Task prompt
When you retype the records that follow, keep each word as it is and drop any pictures.

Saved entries

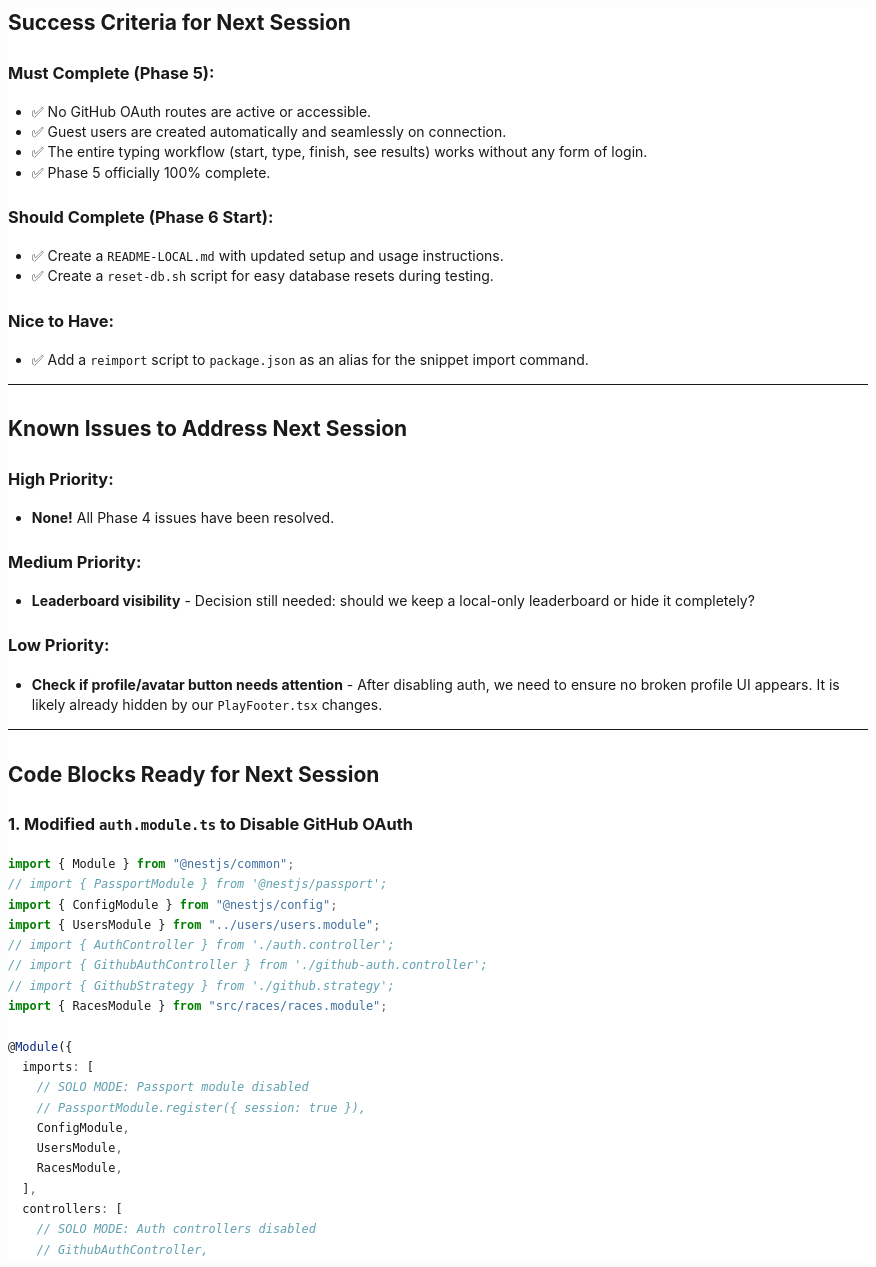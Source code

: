 
## Success Criteria for Next Session

### Must Complete (Phase 5):

- ✅ No GitHub OAuth routes are active or accessible.
- ✅ Guest users are created automatically and seamlessly on connection.
- ✅ The entire typing workflow (start, type, finish, see results) works without any form of login.
- ✅ Phase 5 officially 100% complete.

### Should Complete (Phase 6 Start):

- ✅ Create a `README-LOCAL.md` with updated setup and usage instructions.
- ✅ Create a `reset-db.sh` script for easy database resets during testing.

### Nice to Have:

- ✅ Add a `reimport` script to `package.json` as an alias for the snippet import command.

---

## Known Issues to Address Next Session

### High Priority:

- **None!** All Phase 4 issues have been resolved.

### Medium Priority:

- **Leaderboard visibility** - Decision still needed: should we keep a local-only leaderboard or hide it completely?

### Low Priority:

- **Check if profile/avatar button needs attention** - After disabling auth, we need to ensure no broken profile UI appears. It is likely already hidden by our `PlayFooter.tsx` changes.

---

## Code Blocks Ready for Next Session

### 1. Modified `auth.module.ts` to Disable GitHub OAuth

```typescript
import { Module } from "@nestjs/common";
// import { PassportModule } from '@nestjs/passport';
import { ConfigModule } from "@nestjs/config";
import { UsersModule } from "../users/users.module";
// import { AuthController } from './auth.controller';
// import { GithubAuthController } from './github-auth.controller';
// import { GithubStrategy } from './github.strategy';
import { RacesModule } from "src/races/races.module";

@Module({
  imports: [
    // SOLO MODE: Passport module disabled
    // PassportModule.register({ session: true }),
    ConfigModule,
    UsersModule,
    RacesModule,
  ],
  controllers: [
    // SOLO MODE: Auth controllers disabled
    // GithubAuthController,
```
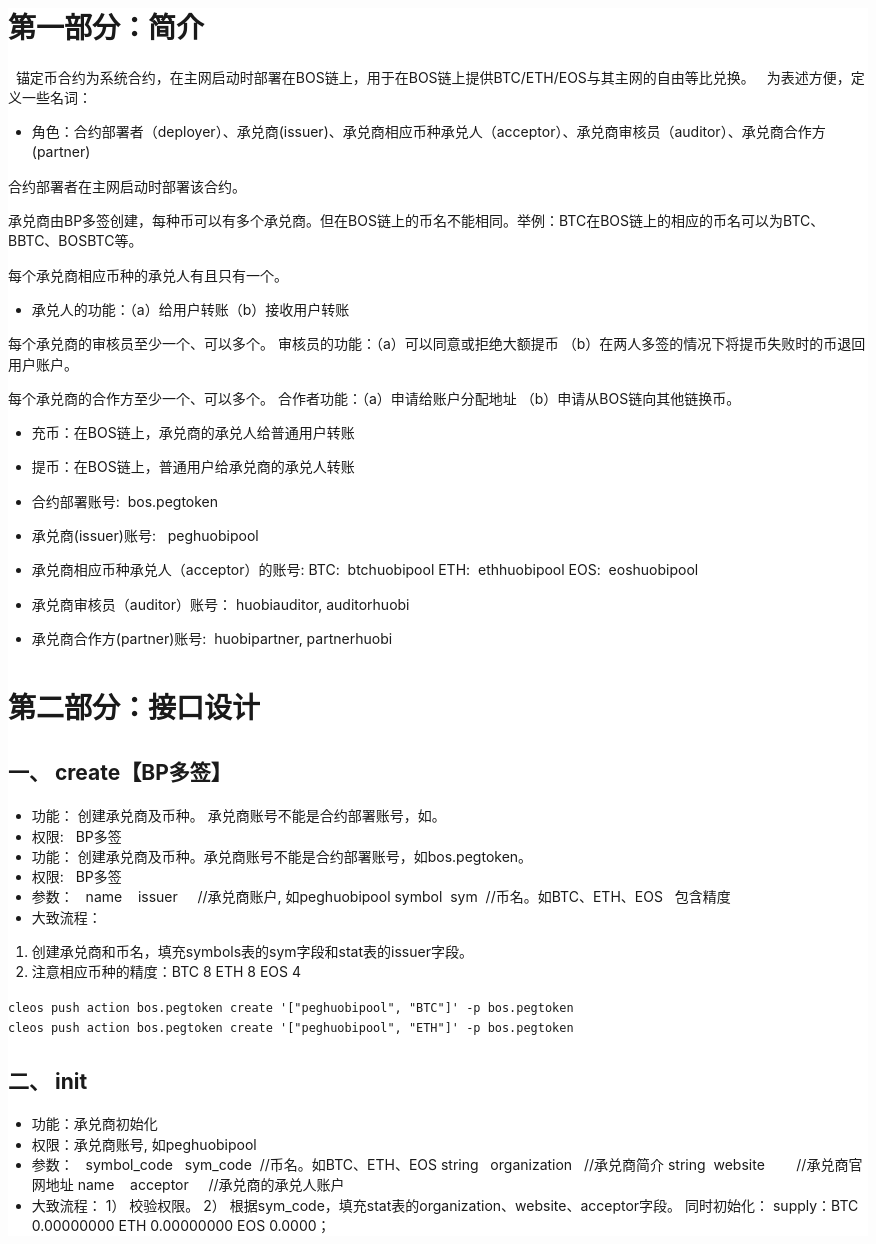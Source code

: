 # 第一部分：简介
 
锚定币合约为系统合约，在主网启动时部署在BOS链上，用于在BOS链上提供BTC/ETH/EOS与其主网的自由等比兑换。
 
为表述方便，定义一些名词：
- 角色：合约部署者（deployer）、承兑商(issuer)、承兑商相应币种承兑人（acceptor）、承兑商审核员（auditor）、承兑商合作方(partner)

合约部署者在主网启动时部署该合约。

承兑商由BP多签创建，每种币可以有多个承兑商。但在BOS链上的币名不能相同。举例：BTC在BOS链上的相应的币名可以为BTC、BBTC、BOSBTC等。

每个承兑商相应币种的承兑人有且只有一个。
- 承兑人的功能：（a）给用户转账（b）接收用户转账

每个承兑商的审核员至少一个、可以多个。
审核员的功能：（a）可以同意或拒绝大额提币 （b）在两人多签的情况下将提币失败时的币退回用户账户。

每个承兑商的合作方至少一个、可以多个。
合作者功能：（a）申请给账户分配地址 （b）申请从BOS链向其他链换币。

- 充币：在BOS链上，承兑商的承兑人给普通用户转账

- 提币：在BOS链上，普通用户给承兑商的承兑人转账


- 合约部署账号:  bos.pegtoken
- 承兑商(issuer)账号:   peghuobipool
- 承兑商相应币种承兑人（acceptor）的账号: 
	BTC:  btchuobipool
	ETH:  ethhuobipool
	EOS:  eoshuobipool
- 承兑商审核员（auditor）账号： huobiauditor, auditorhuobi
- 承兑商合作方(partner)账号:  huobipartner, partnerhuobi
 
# 第二部分：接口设计
## 一、 create【BP多签】
- 功能： 创建承兑商及币种。
      承兑商账号不能是合约部署账号，如。
- 权限:   BP多签
- 功能： 创建承兑商及币种。承兑商账号不能是合约部署账号，如bos.pegtoken。
- 权限:   BP多签
- 参数：  
name    issuer     //承兑商账户, 如peghuobipool
symbol  sym  //币名。如BTC、ETH、EOS   包含精度
- 大致流程：
1) 创建承兑商和币名，填充symbols表的sym字段和stat表的issuer字段。
2) 注意相应币种的精度：BTC  8    ETH 8   EOS  4
```
cleos push action bos.pegtoken create '["peghuobipool", "BTC"]' -p bos.pegtoken
cleos push action bos.pegtoken create '["peghuobipool", "ETH"]' -p bos.pegtoken
```
## 二、 init 
- 功能：承兑商初始化
- 权限：承兑商账号, 如peghuobipool
- 参数：  
symbol_code   sym_code  //币名。如BTC、ETH、EOS
string   organization   //承兑商简介
string  website        //承兑商官网地址
name    acceptor     //承兑商的承兑人账户
- 大致流程：
 1） 校验权限。
 2） 根据sym_code，填充stat表的organization、website、acceptor字段。
同时初始化：
supply：BTC   0.00000000        ETH    0.00000000      EOS  0.0000；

Reply
Source code

: 
## Success Criteria for Next Session

### Must Complete (Phase 5):

- ✅ No GitHub OAuth routes are active or accessible.
- ✅ Guest users are created automatically and seamlessly on connection.
- ✅ The entire typing workflow (start, type, finish, see results) works without any form of login.
- ✅ Phase 5 officially 100% complete.

### Should Complete (Phase 6 Start):

- ✅ Create a `README-LOCAL.md` with updated setup and usage instructions.
- ✅ Create a `reset-db.sh` script for easy database resets during testing.

### Nice to Have:

- ✅ Add a `reimport` script to `package.json` as an alias for the snippet import command.

---

## Known Issues to Address Next Session

### High Priority:

- **None!** All Phase 4 issues have been resolved.

### Medium Priority:

- **Leaderboard visibility** - Decision still needed: should we keep a local-only leaderboard or hide it completely?

### Low Priority:

- **Check if profile/avatar button needs attention** - After disabling auth, we need to ensure no broken profile UI appears. It is likely already hidden by our `PlayFooter.tsx` changes.

---

## Code Blocks Ready for Next Session

### 1. Modified `auth.module.ts` to Disable GitHub OAuth

```typescript
import { Module } from "@nestjs/common";
// import { PassportModule } from '@nestjs/passport';
import { ConfigModule } from "@nestjs/config";
import { UsersModule } from "../users/users.module";
// import { AuthController } from './auth.controller';
// import { GithubAuthController } from './github-auth.controller';
// import { GithubStrategy } from './github.strategy';
import { RacesModule } from "src/races/races.module";

@Module({
  imports: [
    // SOLO MODE: Passport module disabled
    // PassportModule.register({ session: true }),
    ConfigModule,
    UsersModule,
    RacesModule,
  ],
  controllers: [
    // SOLO MODE: Auth controllers disabled
    // GithubAuthController,
```
Source code

: # 第一部分：简介
 
锚定币合约为系统合约，在主网启动时部署在BOS链上，用于在BOS链上提供BTC/ETH/EOS与其主网的自由等比兑换。
 
为表述方便，定义一些名词：
- 角色：合约部署者（deployer）、承兑商(issuer)、承兑商相应币种承兑人（acceptor）、承兑商审核员（auditor）、承兑商合作方(partner)

合约部署者在主网启动时部署该合约。

承兑商由BP多签创建，每种币可以有多个承兑商。但在BOS链上的币名不能相同。举例：BTC在BOS链上的相应的币名可以为BTC、BBTC、BOSBTC等。

每个承兑商相应币种的承兑人有且只有一个。
- 承兑人的功能：（a）给用户转账（b）接收用户转账

每个承兑商的审核员至少一个、可以多个。
审核员的功能：（a）可以同意或拒绝大额提币 （b）在两人多签的情况下将提币失败时的币退回用户账户。

每个承兑商的合作方至少一个、可以多个。
合作者功能：（a）申请给账户分配地址 （b）申请从BOS链向其他链换币。

- 充币：在BOS链上，承兑商的承兑人给普通用户转账

- 提币：在BOS链上，普通用户给承兑商的承兑人转账


- 合约部署账号:  bos.pegtoken
- 承兑商(issuer)账号:   peghuobipool
- 承兑商相应币种承兑人（acceptor）的账号: 
	BTC:  btchuobipool
	ETH:  ethhuobipool
	EOS:  eoshuobipool
- 承兑商审核员（auditor）账号： huobiauditor, auditorhuobi
- 承兑商合作方(partner)账号:  huobipartner, partnerhuobi
 
# 第二部分：接口设计
## 一、 create【BP多签】
- 功能： 创建承兑商及币种。
      承兑商账号不能是合约部署账号，如。
- 权限:   BP多签
- 功能： 创建承兑商及币种。承兑商账号不能是合约部署账号，如bos.pegtoken。
- 权限:   BP多签
- 参数：  
name    issuer     //承兑商账户, 如peghuobipool
symbol  sym  //币名。如BTC、ETH、EOS   包含精度
- 大致流程：
1) 创建承兑商和币名，填充symbols表的sym字段和stat表的issuer字段。
2) 注意相应币种的精度：BTC  8    ETH 8   EOS  4
```
cleos push action bos.pegtoken create '["peghuobipool", "BTC"]' -p bos.pegtoken
cleos push action bos.pegtoken create '["peghuobipool", "ETH"]' -p bos.pegtoken
```
## 二、 init 
- 功能：承兑商初始化
- 权限：承兑商账号, 如peghuobipool
- 参数：  
symbol_code   sym_code  //币名。如BTC、ETH、EOS
string   organization   //承兑商简介
string  website        //承兑商官网地址
name    acceptor     //承兑商的承兑人账户
- 大致流程：
 1） 校验权限。
 2） 根据sym_code，填充stat表的organization、website、acceptor字段。
同时初始化：
supply：BTC   0.00000000        ETH    0.00000000      EOS  0.0000；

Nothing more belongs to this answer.